Sejarah Nahwu
Nahwu
dalam bahasa populer disebut Sintatis , yaitu ilmu yang mempelajari
dasar-dasar dan proses pembentukan kalimat dalam suatu bahasa. Walaupun Nahwu
bukan warisan Nabi, tapi ilmu ini berasal dari Bahasa Arab yang merupakan satu
dari sekian bahasa yang akan senantiasa di jaga oleh Allah SWT.Pentingnya
mempelajari ilmu Nahwu ini adalah agar terhindar dari kesalahan dan sebagai
Modal utama untuk mendalami Al-Qur’an
dan Al-Hadits. Karena tanpa Nahwu
bahasa Arab akan terasa Hambar.
Agar
lebih mengenal ilmu Nahwu secara mendalam, maka kita harus mengetahui Sejarah
terbentuknya Nahwu yang diwarnai oleh berbagai aspek kesalahan yang terjadi di
masa silam. Nahwu tercipta di masa Sayyidina
Ali bin Abi-Thalib, yang dipelopori oleh Abu Aswad Ad-Duali
dengan menggagas harakat, dan disimbolkan dengan tanda titik. Misalnya titik
dibawah sebagai tanda kasroh, titik diatas fathah, titik sebelah kiri untuk dhomah, dan dua titik untuk tanwin yang kemudian disebut
harakat sebagai penentu I’rab infleksi. Ini terjadi di masa Muawiyyah. Kemudian di masa Khalifah Abdul Malik Bin Marwan. Nahwu
dikembangkan oleh murid-murid Ad-Duali
yang terus berupaya menyumbangkan pengetahuan sentralnya untuk menyempurnakan
ilmu Nahwu yaitu, Nasr Bin ‘Ashim
Al-Laitsi memberi tanda titik huruf sebagai pembeda antara huruf yang sama.

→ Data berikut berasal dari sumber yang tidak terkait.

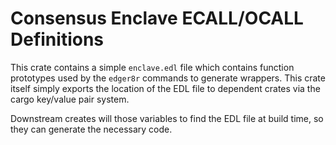 # Consensus Enclave ECALL/OCALL Definitions

This crate contains a simple `enclave.edl` file which contains function prototypes used by the `edger8r` commands to generate wrappers. This crate itself simply exports the location of the EDL file to dependent crates via the cargo key/value pair system.

Downstream creates will those variables to find the EDL file at build time, so they can generate the necessary code.
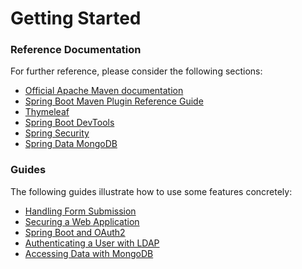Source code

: # Getting Started

### Reference Documentation
For further reference, please consider the following sections:

* [Official Apache Maven documentation](https://maven.apache.org/guides/index.html)
* [Spring Boot Maven Plugin Reference Guide](https://docs.spring.io/spring-boot/docs/2.2.4.RELEASE/maven-plugin/)
* [Thymeleaf](https://docs.spring.io/spring-boot/docs/2.2.4.RELEASE/reference/htmlsingle/#boot-features-spring-mvc-template-engines)
* [Spring Boot DevTools](https://docs.spring.io/spring-boot/docs/2.2.4.RELEASE/reference/htmlsingle/#using-boot-devtools)
* [Spring Security](https://docs.spring.io/spring-boot/docs/2.2.4.RELEASE/reference/htmlsingle/#boot-features-security)
* [Spring Data MongoDB](https://docs.spring.io/spring-boot/docs/2.2.4.RELEASE/reference/htmlsingle/#boot-features-mongodb)

### Guides
The following guides illustrate how to use some features concretely:

* [Handling Form Submission](https://spring.io/guides/gs/handling-form-submission/)
* [Securing a Web Application](https://spring.io/guides/gs/securing-web/)
* [Spring Boot and OAuth2](https://spring.io/guides/tutorials/spring-boot-oauth2/)
* [Authenticating a User with LDAP](https://spring.io/guides/gs/authenticating-ldap/)
* [Accessing Data with MongoDB](https://spring.io/guides/gs/accessing-data-mongodb/)

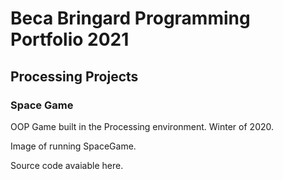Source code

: # Beca Bringard Programming Portfolio 2021

## Processing Projects

### Space Game
OOP Game built in the Processing environment. Winter of 2020.

Image of running SpaceGame.

Source code avaiable here.
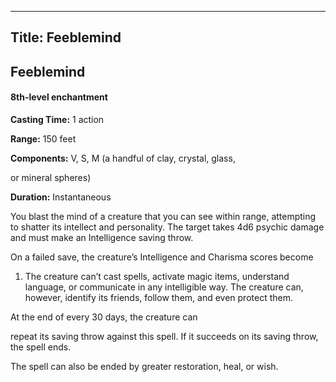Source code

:-------------------------
Title: Feeblemind
-------------------------

## Feeblemind

#### 8th-level enchantment


**Casting Time:** 1 action

**Range:** 150 feet

**Components:** V, S, M (a handful of clay, crystal,
glass,

or mineral spheres)

**Duration:** Instantaneous


You blast the mind of a creature that you can see within range,
attempting to shatter its intellect and personality. The target takes
4d6 psychic damage and must make an Intelligence saving throw.

On a failed save, the creature’s Intelligence and Charisma scores become
1. The creature can’t cast spells, activate magic items, understand
language, or communicate in any intelligible way. The creature can,
however, identify its friends, follow them, and even protect them.

At the end of every 30 days, the creature can

repeat its saving throw against this spell. If it succeeds on its saving
throw, the spell ends.

The spell can also be ended by greater
restoration, heal, or
wish.


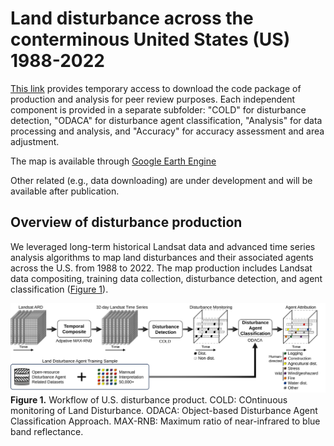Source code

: # Land disturbance across the conterminous United States (US) 1988-2022

[This link](https://uconn-my.sharepoint.com/:u:/g/personal/shi_qiu_uconn_edu/EXBjYwosJTxLq_yCl7sJ2noB-2vNotkDmsGhjHfrOo8lSg?e=naegS9) provides temporary access to download the code package of production and analysis for peer review purposes. Each independent component is provided in a separate subfolder: "COLD" for disturbance detection, "ODACA" for disturbance agent classification, "Analysis" for data processing and analysis, and "Accuracy" for accuracy assessment and area adjustment.

The map is available through [Google Earth Engine](https://ee-gers.projects.earthengine.app/view/us-disturbance)

Other related (e.g., data downloading) are under development and will be available after publication.
## Overview of disturbance production
We leveraged long-term historical Landsat data and advanced time series analysis algorithms to map land disturbances and their associated agents across the U.S. from 1988 to 2022. The map production includes Landsat data compositing, training data collection, disturbance detection, and agent classification ([Figure 1](#figure1)).

<a name="figure1"></a>
![Workflow](https://github.com/GERSL/usdist/raw/main/figures/fig_flowchart_us_disturbance_product.svg)  
**Figure 1.** Workflow of U.S. disturbance product. COLD: COntinuous monitoring of Land Disturbance. ODACA: Object-based Disturbance Agent Classification Approach. MAX-RNB: Maximum ratio of near-infrared to blue band reflectance.
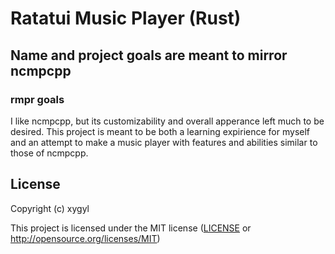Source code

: # Ratatui Music Player (Rust)

## Name and project goals are meant to mirror ncmpcpp

### rmpr goals

I like ncmpcpp, but its customizability and overall apperance left much to be desired. 
This project is meant to be both a learning expirience for myself and an attempt to make
a music player with features and abilities similar to those of ncmpcpp.

## License

Copyright (c) xygyl

This project is licensed under the MIT license ([LICENSE] or <http://opensource.org/licenses/MIT>)

[LICENSE]: ./LICENSE
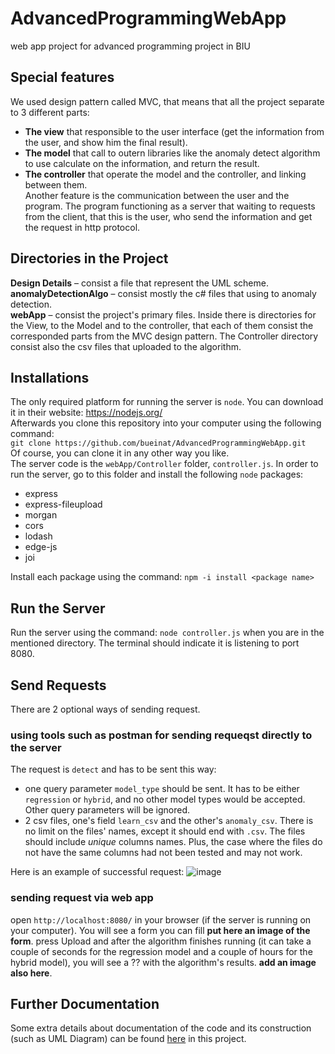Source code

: # AdvancedProgrammingWebApp

web app project for advanced programming project in BIU


## Special features
We used design pattern called MVC, that means that all the project separate to 3 different parts:<br />
- **The view**  that responsible to the user interface (get the information from the user, and show him the final result).<br />
- **The model** that call to outern libraries like the anomaly detect algorithm to use calculate on the information, and return the result.<br />
- **The controller** that operate the model and the controller, and linking between them.<br />
Another feature is the communication between the user and the program. The program functioning as a server that waiting to requests from the client, that this is the user, who send the information and get the request in http protocol.

## Directories in the Project<br />
**Design Details** – consist a file that represent the UML scheme.<br />
**anomalyDetectionAlgo** – consist mostly the c# files that using to anomaly detection.<br />
**webApp** – consist the project's primary files. Inside there is directories for the View, to the Model and to the controller, that each of them consist the corresponded parts from the MVC design pattern. The Controller directory consist also the csv files that uploaded to the algorithm.


## Installations
The only required platform for running the server is `node`. You can download it in their website: https://nodejs.org/   
Afterwards you clone this repository into your computer using the following command:   
`git clone https://github.com/bueinat/AdvancedProgrammingWebApp.git`   
Of course, you can clone it in any other way you like.   
The server code is the `webApp/Controller` folder, `controller.js`. In order to run the server, go to this folder and install the following `node` packages:
- express
- express-fileupload
-	morgan
- cors
- lodash
- edge-js
-	joi   

Install each package using the command: `npm -i install <package name>`

## Run the Server
Run the server using the command: `node controller.js` when you are in the mentioned directory. The terminal should indicate it is listening to port 8080.

## Send Requests
There are 2 optional ways of sending request.

### using tools such as postman for sending requeqst directly to the server
The request is `detect` and has to be sent this way:
- one query parameter `model_type` should be sent. It has to be either `regression` or `hybrid`, and no other model types would be accepted. Other query parameters will be ignored.
- 2 csv files, one's field `learn_csv` and the other's `anomaly_csv`. There is no limit on the files' names, except it should end with `.csv`. The files should include *unique* columns names. Plus, the case where the files do not have the same columns had not been tested and may not work.

Here is an example of successful request:
![image](https://user-images.githubusercontent.com/62245924/120105789-257ffd00-c163-11eb-9326-6716b5c9b097.png)


### sending request via web app
open `http://localhost:8080/` in your browser (if the server is running on your computer). You will see a form you can fill **put here an image of the form**. press Upload and after the algorithm finishes running (it can take a couple of seconds for the regression model and a couple of hours for the hybrid model), you will see a ?? with the algorithm's results. **add an image also here**.

## Further Documentation
Some extra details about documentation of the code and its construction (such as UML Diagram) can be found [here](https://github.com/bueinat/AdvancedProgrammingWebApp/tree/main/Design%20Details) in this project.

Disamping itu sebagai pembeda dengan titik yang di tulis Ad-Duali sebagai tanda baca, sedangkan Yahya Ibnu Ya’mur penulis titik sebagai tanda I’rab. Bentuk penulisan ini tetap bertahan hingga menjelang masa Khalifah Abbasiyah. Karena titik
sebelumnya terlalu banyak dan warna mulai memudar, sampai ketika Imam Khalil Al-Farahidi pengarang ilmu ‘Arud (sajak) merevisi titik I’rab dengan
huruf mad yang kemudian disebut harakat sebagai
tanda I’rab. Yaitu, harf wawu kecil diatas untuk dhomah, dan
alif kecil untuk fathah, harf ya’ kecil untuk kasroh, kepala harf syin untuk tasydid, kepala ha’ untuk sukun, dan kepala ‘ain untuk hamzah. Kemudian
tanda-tanda ini dipermudahkan, dipotong dan ditambah sehingga menjadi bentuk
yang sekarang. Seiring berjalanya waktu, Nahwu di Al-bashrah (Iraq) terus
dikembangkan oleh Abu Musa Al-Hadhrami,
Isa Bin Umar, Al-Khalil,Sibawaih,Abu Amr Bin Al-‘Alaq, dan Al-Akhfasy Nahwu menyebar ke tanah Kuffah (Iraq) dengan munculnya Mu’adz
Al-Harra’ pencetus Ilmu Sharraf Morfologi,
yaitu ilmu yang mempelajari bentuk kata dan linguistic, tata bentuk asal kata
dengan perubahan yang ada.
Kemudian dikembangkan oleh Abu
Ja’far Ar-Ruasi dan kedua muridnya, yaitu Al-Kisa’I dan Al-Farra’,
sehingga kedua ilmu ini menjadi fan tersendiri
dengan tujuan yang sama. Semenjak itulah tercipta istilah Kubu Basrah dan Kubu Kuffah. Kemudian kedua aliran ini bertemu di Baghdad (Iraq) pusat pemerintahan Abbasiyah
masing-masing dibahas oleh Qutaibah dan
Hanifah Al-Dinauri. Kemudian para
pelajar Baghdad setelahnya mengambil
pendapat yang paling Arjah dari kedua Kubu tersebut, dan banyak pakar yang
bermunculan disana seperti, Imam
Zamaksyari. Nahwu terus berkembang ke tanah Mesir (Benua Africia) dan
disana mulai di temukan karya Syaikh
Syarifuddin Yahya Al-‘Imrithi pengarang Nadham ‘Imrithi yang merupakan hasil gubahan dari Al-Jurmiyah, dan Ibnu Aqil (Pensyarah Alfiyah).
Nahwu terus berkembang dikawasan Maroko
(Benua Africa), disana telah
ditemukan Kitab Al-Jurmiyyah karya Syaikh Sonhaji dan Nahwu mulai sempurna
dengan munculnya Ibnu Malik asal Andalus (Spanyol) di era Muhadditsin,
menyumbangkan ide pemikirannya dalam sebuah karya Excutif yang tertuang dalam sajak bait-bait Al-Fiyyah yang dikenal hingga ke Nusantara. Khususnya di Madura
ilmu Nahwu dikembangkang dan disebar luaskan oleh Syaikhona Muhammad Kholil Bangkalan.